- _REQUIRED WORK_
Scan the entries for "product". Every line that holds it is to be copied.

[Stored records]

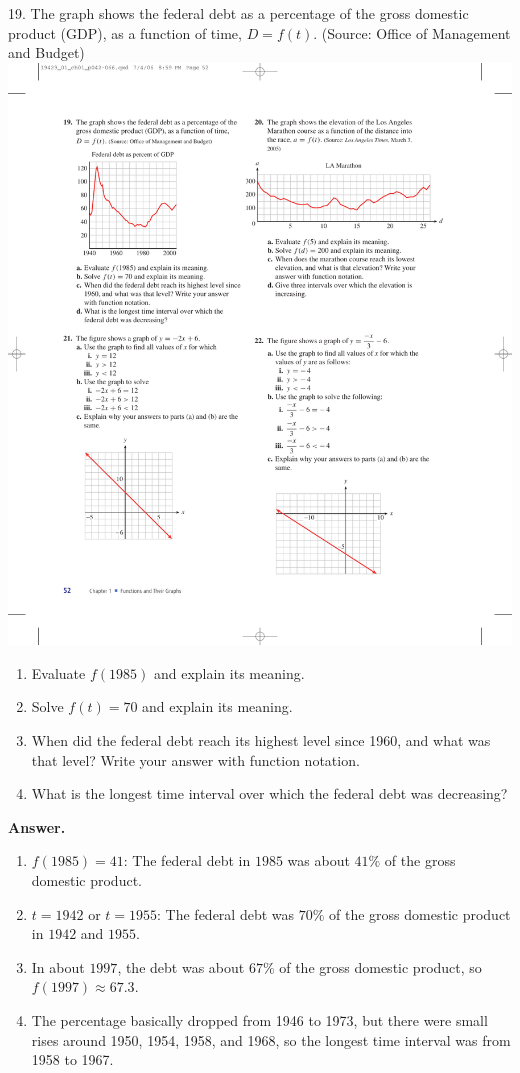\documentclass[10pt,]{book}
\theoremstyle{plain}
\theoremstyle{definition}
\theoremstyle{definition}
\theoremstyle{definition}
\theoremstyle{definition}
\numberwithin{equation}{part}
\begin{document}
\begin{exerciselist}
\item[19.]\hypertarget{exercise-176}{}The graph shows the federal debt as a percentage of the gross domestic product (GDP), as a function of time, \(D = f (t)\). (Source: Office of Management and Budget) \includegraphics[width=0.5\linewidth]{images/fig-ex-1-3-19}
 \leavevmode%
\begin{enumerate}[label=*\alph**]
\item\hypertarget{li-728}{}Evaluate \(f (1985)\) and explain its meaning.%
\item\hypertarget{li-729}{}Solve \(f (t) = 70\) and explain its meaning.%
\item\hypertarget{li-730}{}When did the federal debt reach its highest level since 1960, and what was that level? Write your answer with function notation.%
\item\hypertarget{li-731}{}What is the longest time interval over which the federal debt was decreasing?%
\end{enumerate}
%
\par\smallskip
\par\smallskip
\noindent\textbf{Answer.}\hypertarget{answer-102}{}\quad
\leavevmode%
\begin{enumerate}[label=*\alph**]
\item\hypertarget{li-732}{}\(f (1985) = 41\): The federal debt in \(1985\) was about \(41\%\) of the gross domestic product.%
\item\hypertarget{li-733}{}\(t = 1942\) or \(t = 1955\): The federal debt was \(70\%\) of the gross domestic product in \(1942\) and \(1955\).%
\item\hypertarget{li-734}{}In about \(1997\), the debt was about \(67\%\) of the gross domestic product, so \(f (1997)\approx 67.3\).%
\item\hypertarget{li-735}{}The percentage basically dropped from 1946 to 1973, but there were small rises around 1950, 1954, 1958, and 1968, so the longest time interval was from 1958 to 1967.%

\end{enumerate}
\end{exerciselist}
\end{document}

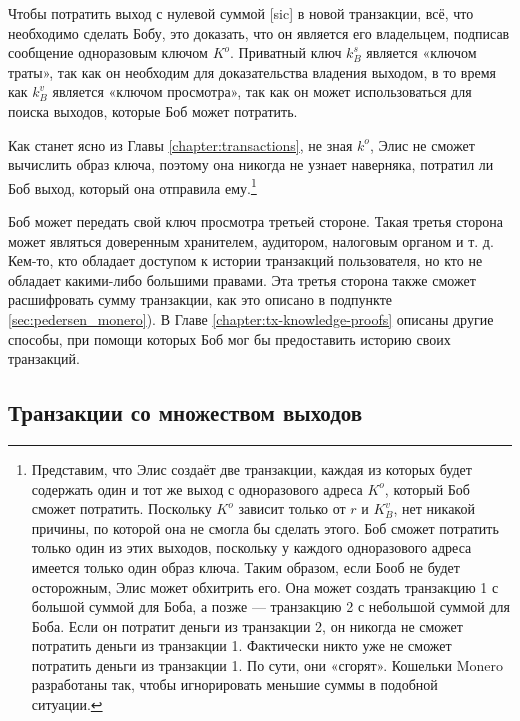 Чтобы потратить выход с нулевой суммой [sic] в новой транзакции, всё, что необходимо сделать Бобу, это доказать, что он является его владельцем, подписав сообщение одноразовым ключом $K^o$. Приватный ключ $k_B^s$ является «ключом траты», так как он необходим для доказательства владения выходом, в то время как $k_B^v$ является «ключом просмотра», так как он может использоваться для поиска выходов, которые Боб может потратить.

Как станет ясно из Главы \ref{chapter:transactions}, не зная $k^o$, Элис не сможет вычислить образ ключа, поэтому она никогда не узнает наверняка, потратил ли Боб выход, который она отправила ему.\footnote{Представим, что Элис создаёт две транзакции, каждая из которых будет содержать один и тот же выход с одноразового адреса $K^o$, который Боб сможет потратить. Поскольку $K^o$ зависит только от $r$ и $K_B^v$, нет никакой причины, по которой она не смогла бы сделать этого. Боб сможет потратить только один из этих выходов, поскольку у каждого одноразового адреса имеется только один образ ключа. Таким образом, если Бооб не будет осторожным, Элис может обхитрить его. Она может создать транзакцию 1 с большой суммой для Боба, а позже — транзакцию 2 с небольшой суммой для Боба. Если он потратит деньги из транзакции 2, он никогда не сможет потратить деньги из транзакции 1. Фактически никто уже не сможет потратить деньги из транзакции 1. По сути, они «сгорят». Кошельки Monero разработаны так, чтобы игнорировать меньшие суммы в подобной ситуации.}

Боб может передать свой ключ просмотра третьей стороне. Такая третья сторона может являться доверенным хранителем, аудитором, налоговым органом и т. д. Кем-то, кто облада\-ет доступом к истории транзакций пользователя, но кто не обладает какими-либо большими правами. Эта третья сторона также  сможет расшифровать сумму транзакции, как это описа\-но в подпункте \ref{sec:pedersen_monero}). В Главе \ref{chapter:tx-knowledge-proofs} описаны другие способы, при помощи которых Боб мог бы предоставить историю своих транзакций.


\subsection{Транзакции со множеством выходов}
\label{sec:multi_out_transactions}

- _TASK ANSWER_
\item[19.]\hypertarget{exercise-176}{}The graph shows the federal debt as a percentage of the gross domestic product (GDP), as a function of time, \(D = f (t)\). (Source: Office of Management and Budget) \includegraphics[width=0.5\linewidth]{images/fig-ex-1-3-19}
\item\hypertarget{li-732}{}\(f (1985) = 41\): The federal debt in \(1985\) was about \(41\%\) of the gross domestic product.%
\item\hypertarget{li-733}{}\(t = 1942\) or \(t = 1955\): The federal debt was \(70\%\) of the gross domestic product in \(1942\) and \(1955\).%
\item\hypertarget{li-734}{}In about \(1997\), the debt was about \(67\%\) of the gross domestic product, so \(f (1997)\approx 67.3\).%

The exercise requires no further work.